→ TASK OBJECTIVE:
An exact, complete copy of the entries below is required, minus any pictures.

········

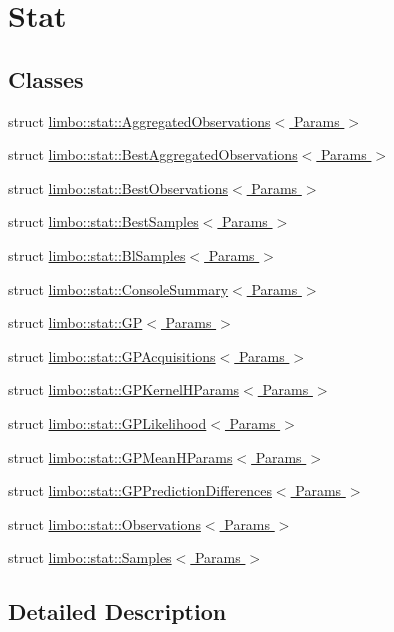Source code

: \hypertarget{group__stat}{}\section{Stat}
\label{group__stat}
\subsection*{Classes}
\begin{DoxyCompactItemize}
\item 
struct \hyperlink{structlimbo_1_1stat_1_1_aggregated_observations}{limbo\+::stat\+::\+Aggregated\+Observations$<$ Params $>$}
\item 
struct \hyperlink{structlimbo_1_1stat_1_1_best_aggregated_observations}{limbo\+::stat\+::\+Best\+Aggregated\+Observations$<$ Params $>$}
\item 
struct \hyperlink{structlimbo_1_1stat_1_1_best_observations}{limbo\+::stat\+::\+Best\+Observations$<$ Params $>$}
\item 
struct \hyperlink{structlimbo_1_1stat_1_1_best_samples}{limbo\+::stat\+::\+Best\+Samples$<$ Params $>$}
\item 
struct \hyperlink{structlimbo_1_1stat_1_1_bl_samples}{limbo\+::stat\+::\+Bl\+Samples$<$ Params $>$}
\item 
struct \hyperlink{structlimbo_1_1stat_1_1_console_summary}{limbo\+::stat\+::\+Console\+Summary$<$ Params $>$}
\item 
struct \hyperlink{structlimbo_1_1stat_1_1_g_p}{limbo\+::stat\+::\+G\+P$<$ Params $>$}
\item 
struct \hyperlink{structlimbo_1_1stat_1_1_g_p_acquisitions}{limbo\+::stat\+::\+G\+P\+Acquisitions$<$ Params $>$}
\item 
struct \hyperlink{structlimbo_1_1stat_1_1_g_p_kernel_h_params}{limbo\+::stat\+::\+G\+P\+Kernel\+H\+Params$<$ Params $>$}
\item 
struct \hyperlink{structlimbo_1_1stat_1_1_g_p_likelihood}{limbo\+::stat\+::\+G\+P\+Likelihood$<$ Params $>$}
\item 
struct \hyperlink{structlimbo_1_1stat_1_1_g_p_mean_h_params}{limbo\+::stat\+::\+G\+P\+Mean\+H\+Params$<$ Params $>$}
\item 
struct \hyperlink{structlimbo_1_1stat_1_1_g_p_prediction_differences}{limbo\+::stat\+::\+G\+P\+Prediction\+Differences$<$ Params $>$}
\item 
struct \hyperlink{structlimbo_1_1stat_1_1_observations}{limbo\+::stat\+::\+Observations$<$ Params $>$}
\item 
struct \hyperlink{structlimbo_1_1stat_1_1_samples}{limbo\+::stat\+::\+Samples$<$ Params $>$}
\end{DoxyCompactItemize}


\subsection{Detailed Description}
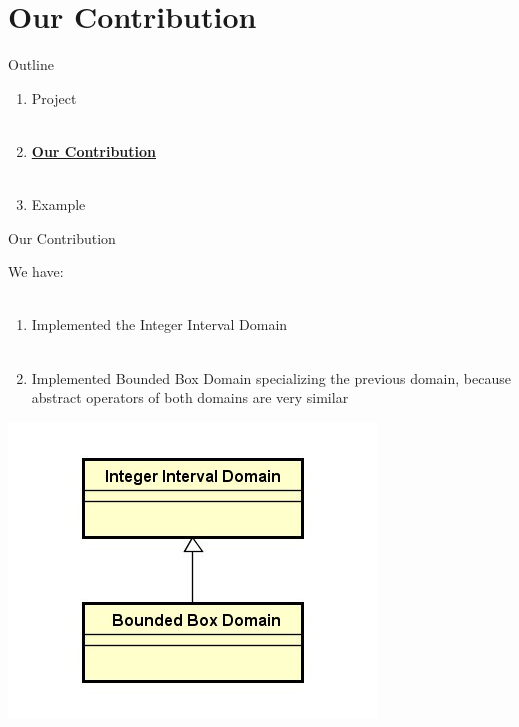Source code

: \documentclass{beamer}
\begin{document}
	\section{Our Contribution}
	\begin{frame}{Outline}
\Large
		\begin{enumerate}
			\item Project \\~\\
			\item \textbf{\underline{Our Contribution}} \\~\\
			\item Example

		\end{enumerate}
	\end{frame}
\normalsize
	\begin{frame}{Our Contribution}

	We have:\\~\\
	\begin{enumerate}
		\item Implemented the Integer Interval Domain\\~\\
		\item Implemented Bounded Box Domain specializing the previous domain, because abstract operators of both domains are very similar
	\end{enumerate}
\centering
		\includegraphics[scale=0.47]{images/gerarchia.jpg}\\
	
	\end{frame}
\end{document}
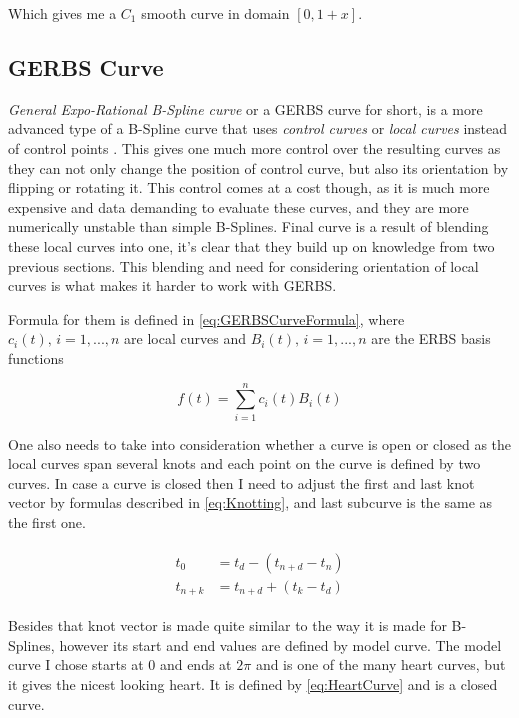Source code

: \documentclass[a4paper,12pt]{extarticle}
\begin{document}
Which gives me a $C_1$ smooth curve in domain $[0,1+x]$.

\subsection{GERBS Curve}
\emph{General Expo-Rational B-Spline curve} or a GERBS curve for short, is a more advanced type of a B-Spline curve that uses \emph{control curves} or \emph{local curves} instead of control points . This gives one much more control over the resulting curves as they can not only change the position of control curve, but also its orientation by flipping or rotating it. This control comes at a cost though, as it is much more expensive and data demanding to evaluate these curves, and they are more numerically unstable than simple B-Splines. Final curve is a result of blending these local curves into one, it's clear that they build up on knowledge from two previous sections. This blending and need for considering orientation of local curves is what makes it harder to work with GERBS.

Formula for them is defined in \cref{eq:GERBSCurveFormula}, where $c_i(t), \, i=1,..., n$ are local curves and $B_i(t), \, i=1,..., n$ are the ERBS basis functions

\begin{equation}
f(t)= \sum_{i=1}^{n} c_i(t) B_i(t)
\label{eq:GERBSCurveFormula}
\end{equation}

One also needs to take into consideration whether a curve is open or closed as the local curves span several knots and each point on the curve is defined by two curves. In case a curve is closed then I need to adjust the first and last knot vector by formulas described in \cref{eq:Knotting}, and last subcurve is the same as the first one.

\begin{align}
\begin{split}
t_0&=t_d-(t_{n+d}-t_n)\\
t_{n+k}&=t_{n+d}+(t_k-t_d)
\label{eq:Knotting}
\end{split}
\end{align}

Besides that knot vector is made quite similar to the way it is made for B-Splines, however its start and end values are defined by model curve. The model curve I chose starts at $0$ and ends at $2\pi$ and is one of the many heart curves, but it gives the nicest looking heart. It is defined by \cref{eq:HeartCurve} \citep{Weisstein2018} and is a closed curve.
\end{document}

········

→ WRITTEN REPLY:
Source code

: \hypertarget{group__stat}{}\section{Stat}
\label{group__stat}
\subsection*{Classes}
\begin{DoxyCompactItemize}
\item 
struct \hyperlink{structlimbo_1_1stat_1_1_aggregated_observations}{limbo\+::stat\+::\+Aggregated\+Observations$<$ Params $>$}
\item 
struct \hyperlink{structlimbo_1_1stat_1_1_best_aggregated_observations}{limbo\+::stat\+::\+Best\+Aggregated\+Observations$<$ Params $>$}
\item 
struct \hyperlink{structlimbo_1_1stat_1_1_best_observations}{limbo\+::stat\+::\+Best\+Observations$<$ Params $>$}
\item 
struct \hyperlink{structlimbo_1_1stat_1_1_best_samples}{limbo\+::stat\+::\+Best\+Samples$<$ Params $>$}
\item 
struct \hyperlink{structlimbo_1_1stat_1_1_bl_samples}{limbo\+::stat\+::\+Bl\+Samples$<$ Params $>$}
\item 
struct \hyperlink{structlimbo_1_1stat_1_1_console_summary}{limbo\+::stat\+::\+Console\+Summary$<$ Params $>$}
\item 
struct \hyperlink{structlimbo_1_1stat_1_1_g_p}{limbo\+::stat\+::\+G\+P$<$ Params $>$}
\item 
struct \hyperlink{structlimbo_1_1stat_1_1_g_p_acquisitions}{limbo\+::stat\+::\+G\+P\+Acquisitions$<$ Params $>$}
\item 
struct \hyperlink{structlimbo_1_1stat_1_1_g_p_kernel_h_params}{limbo\+::stat\+::\+G\+P\+Kernel\+H\+Params$<$ Params $>$}
\item 
struct \hyperlink{structlimbo_1_1stat_1_1_g_p_likelihood}{limbo\+::stat\+::\+G\+P\+Likelihood$<$ Params $>$}
\item 
struct \hyperlink{structlimbo_1_1stat_1_1_g_p_mean_h_params}{limbo\+::stat\+::\+G\+P\+Mean\+H\+Params$<$ Params $>$}
\item 
struct \hyperlink{structlimbo_1_1stat_1_1_g_p_prediction_differences}{limbo\+::stat\+::\+G\+P\+Prediction\+Differences$<$ Params $>$}
\item 
struct \hyperlink{structlimbo_1_1stat_1_1_observations}{limbo\+::stat\+::\+Observations$<$ Params $>$}
\item 
struct \hyperlink{structlimbo_1_1stat_1_1_samples}{limbo\+::stat\+::\+Samples$<$ Params $>$}
\end{DoxyCompactItemize}


\subsection{Detailed Description}
Source code

: \documentclass{beamer}
\begin{document}
	\section{Our Contribution}
	\begin{frame}{Outline}
\Large
		\begin{enumerate}
			\item Project \\~\\
			\item \textbf{\underline{Our Contribution}} \\~\\
			\item Example

		\end{enumerate}
	\end{frame}
\normalsize
	\begin{frame}{Our Contribution}

	We have:\\~\\
	\begin{enumerate}
		\item Implemented the Integer Interval Domain\\~\\
		\item Implemented Bounded Box Domain specializing the previous domain, because abstract operators of both domains are very similar
	\end{enumerate}
\centering
		\includegraphics[scale=0.47]{images/gerarchia.jpg}\\
	
	\end{frame}
\end{document}
Source code

: \documentclass[a4paper,12pt]{extarticle}
\begin{document}
Which gives me a $C_1$ smooth curve in domain $[0,1+x]$.

\subsection{GERBS Curve}
\emph{General Expo-Rational B-Spline curve} or a GERBS curve for short, is a more advanced type of a B-Spline curve that uses \emph{control curves} or \emph{local curves} instead of control points . This gives one much more control over the resulting curves as they can not only change the position of control curve, but also its orientation by flipping or rotating it. This control comes at a cost though, as it is much more expensive and data demanding to evaluate these curves, and they are more numerically unstable than simple B-Splines. Final curve is a result of blending these local curves into one, it's clear that they build up on knowledge from two previous sections. This blending and need for considering orientation of local curves is what makes it harder to work with GERBS.

Formula for them is defined in \cref{eq:GERBSCurveFormula}, where $c_i(t), \, i=1,..., n$ are local curves and $B_i(t), \, i=1,..., n$ are the ERBS basis functions

\begin{equation}
f(t)= \sum_{i=1}^{n} c_i(t) B_i(t)
\label{eq:GERBSCurveFormula}
\end{equation}

One also needs to take into consideration whether a curve is open or closed as the local curves span several knots and each point on the curve is defined by two curves. In case a curve is closed then I need to adjust the first and last knot vector by formulas described in \cref{eq:Knotting}, and last subcurve is the same as the first one.

\begin{align}
\begin{split}
t_0&=t_d-(t_{n+d}-t_n)\\
t_{n+k}&=t_{n+d}+(t_k-t_d)
\label{eq:Knotting}
\end{split}
\end{align}

Besides that knot vector is made quite similar to the way it is made for B-Splines, however its start and end values are defined by model curve. The model curve I chose starts at $0$ and ends at $2\pi$ and is one of the many heart curves, but it gives the nicest looking heart. It is defined by \cref{eq:HeartCurve} \citep{Weisstein2018} and is a closed curve.
\end{document}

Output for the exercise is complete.